Il 19 gennaio il Consiglio dei Ministri ha approvato con procedura d’urgenza il decreto per la riforma delle politiche per gli anziani, in particolare quelli non autosufficienti. In Italia sono più di 13 milioni le persone che appartengono alla fascia d’età over 65. «Sono tanti gli interventi che verranno messi in cantiere dal punto di vista sanitario, sociale, assistenziale e relazionale», ha commentato la Presidente del Consiglio Giorgia Meloni, «con l’obiettivo di prendersi cura degli anziani a 360 gradi e rispondere a tutti i loro bisogni ed esigenze». Questo “Patto per la Terza età”, così l’ha definito Meloni, punta a spostare la maggior parte degli interventi sanitari e sociali verso la dimensione domiciliare, alleggerendo anche il carico sulle strutture del sistema sanitario. Perché, ha detto la Premier, «gli anziani non sono solo parte delle nostre famiglie, ma rappresentano il cuore stesso della società e un patrimonio di valori, tradizioni e conoscenze prezioso per la Nazione. Avere cura degli anziani significa avere cura di tutti noi».

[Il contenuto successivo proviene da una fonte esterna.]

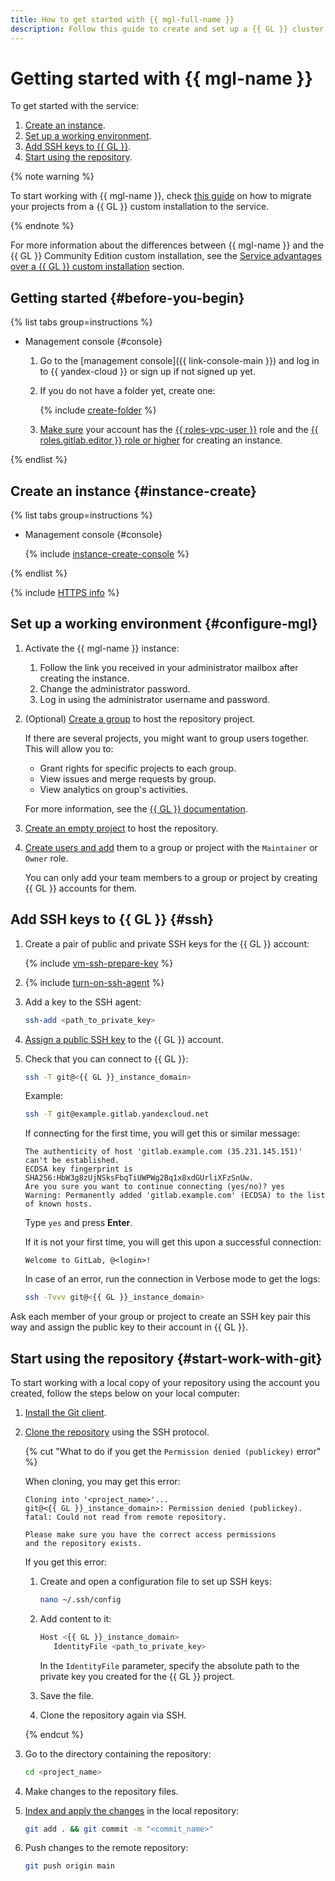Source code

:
 ```yaml
---
title: How to get started with {{ mgl-full-name }}
description: Follow this guide to create and set up a {{ GL }} cluster.
---
```


# Getting started with {{ mgl-name }}

To get started with the service:
1. [Create an instance](#instance-create).
1. [Set up a working environment](#configure-mgl).
1. [Add SSH keys to {{ GL }}](#ssh).
1. [Start using the repository](#start-work-with-git).

{% note warning %}

To start working with {{ mgl-name }}, check [this guide](operations/instance/migration.md) on how to migrate your projects from a {{ GL }} custom installation to the service.

{% endnote %}

For more information about the differences between {{ mgl-name }} and the {{ GL }} Community Edition custom installation, see the [Service advantages over a {{ GL }} custom installation](concepts/managed-gitlab-vs-custom-installation.md) section.

## Getting started {#before-you-begin}

{% list tabs group=instructions %}

- Management console {#console}

  1. Go to the [management console]({{ link-console-main }}) and log in to {{ yandex-cloud }} or sign up if not signed up yet.
  1. If you do not have a folder yet, create one:

     {% include [create-folder](../_includes/create-folder.md) %}

  1. [Make sure](../iam/operations/roles/get-assigned-roles.md) your account has the [{{ roles-vpc-user }}](../vpc/security/index.md#vpc-user) role and the [{{ roles.gitlab.editor }} role or higher](security/index.md#roles-list) for creating an instance.

{% endlist %}

## Create an instance {#instance-create}

{% list tabs group=instructions %}

- Management console {#console}

  {% include [instance-create-console](../_includes/managed-gitlab/instance-create-console.md) %}

{% endlist %}

{% include [HTTPS info](../_includes/managed-gitlab/note-https.md) %}

## Set up a working environment {#configure-mgl}

1. Activate the {{ mgl-name }} instance:
   1. Follow the link you received in your administrator mailbox after creating the instance.
   1. Change the administrator password.
   1. Log in using the administrator username and password.
1. (Optional) [Create a group](https://docs.gitlab.com/ee/user/group/#create-a-group) to host the repository project.

   If there are several projects, you might want to group users together. This will allow you to:

   * Grant rights for specific projects to each group.
   * View issues and merge requests by group.
   * View analytics on group's activities.

   For more information, see the [{{ GL }} documentation](https://docs.gitlab.com/ee/user/group/).

1. [Create an empty project](https://docs.gitlab.com/ee/user/project/) to host the repository.
1. [Create users and add](operations/create-user.md) them to a group or project with the `Maintainer` or `Owner` role.

   You can only add your team members to a group or project by creating {{ GL }} accounts for them.

## Add SSH keys to {{ GL }} {#ssh}

1. Create a pair of public and private SSH keys for the {{ GL }} account:

   {% include [vm-ssh-prepare-key](../_includes/vm-ssh-prepare-key.md) %}

1. {% include [turn-on-ssh-agent](../_includes/turn-on-ssh-agent.md) %}
1. Add a key to the SSH agent:

   ```bash
   ssh-add <path_to_private_key>
   ```

1. [Assign a public SSH key](https://docs.gitlab.com/ee/user/ssh.html#add-an-ssh-key-to-your-gitlab-account) to the {{ GL }} account.
1. Check that you can connect to {{ GL }}:

   ```bash
   ssh -T git@<{{ GL }}_instance_domain>
   ```

   Example:

   ```bash
   ssh -T git@example.gitlab.yandexcloud.net
   ```

   If connecting for the first time, you will get this or similar message:

   ```text
   The authenticity of host 'gitlab.example.com (35.231.145.151)' can't be established.
   ECDSA key fingerprint is SHA256:HbW3g8zUjNSksFbqTiUWPWg2Bq1x8xdGUrliXFzSnUw.
   Are you sure you want to continue connecting (yes/no)? yes
   Warning: Permanently added 'gitlab.example.com' (ECDSA) to the list of known hosts.
   ```

   Type `yes` and press **Enter**.

   If it is not your first time, you will get this upon a successful connection:

   ```text
   Welcome to GitLab, @<login>!
   ```

   In case of an error, run the connection in Verbose mode to get the logs:

   ```bash
   ssh -Tvvv git@<{{ GL }}_instance_domain>
   ```

Ask each member of your group or project to create an SSH key pair this way and assign the public key to their account in {{ GL }}.

## Start using the repository {#start-work-with-git}

To start working with a local copy of your repository using the account you created, follow the steps below on your local computer:

1. [Install the Git client](https://docs.gitlab.com/ee/gitlab-basics/start-using-git.html#install-git).
1. [Clone the repository](https://docs.gitlab.com/ee/gitlab-basics/start-using-git.html#clone-a-repository) using the SSH protocol.

   {% cut "What to do if you get the `Permission denied (publickey)` error" %}

   When cloning, you may get this error:

   ```text
   Cloning into '<project_name>'...
   git@<{{ GL }}_instance_domain>: Permission denied (publickey).
   fatal: Could not read from remote repository.

   Please make sure you have the correct access permissions
   and the repository exists.
   ```

   If you get this error:

   1. Create and open a configuration file to set up SSH keys:

      ```bash
      nano ~/.ssh/config
      ```

   1. Add content to it:

      ```bash
      Host <{{ GL }}_instance_domain>
         IdentityFile <path_to_private_key>
      ```

      In the `IdentityFile` parameter, specify the absolute path to the private key you created for the {{ GL }} project.

   1. Save the file.
   1. Clone the repository again via SSH.

   {% endcut %}

1. Go to the directory containing the repository:

   ```bash
   cd <project_name>
   ```

1. Make changes to the repository files.
1. [Index and apply the changes](https://docs.gitlab.com/ee/gitlab-basics/start-using-git.html#add-and-commit-local-changes) in the local repository:

   ```bash
   git add . && git commit -m "<commit_name>"
   ```

1. Push changes to the remote repository:

   ```bash
   git push origin main
   ```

“Il provvedimento muove dal riconoscimento del diritto delle persone anziane alla continuità di vita e di cure presso il proprio domicilio e dal principio di semplificazione e integrazione delle procedure di valutazione della persona anziana non autosufficiente”, spiega il comunicato del governo. “Grazie a tale semplificazione e all’istituzione dei “punti unici di accesso”diffusi sul territorio, si potrà effettuare, in una sede unica, una valutazione multidimensionale finalizzata a definire un “progetto assistenziale individualizzato” che indicherà tutte le prestazioni sanitarie, sociali e assistenziali necessarie per la persona anziana”.

Tra le soluzioni indicate nel provvedimento, c’è la definizione di una governance nazionale delle politiche in favore degli anziani, la promozione del cosiddetto “turismo lento”, di nuove forme di coabitazione solidale e di interventi per la prevenzione della fragilità delle persone anziane, oltre al riconoscimento del diritto alla somministrazione di cure palliative domiciliari e presso hospice. E, infine, la previsione d’interventi a favore dei caregiver familiari.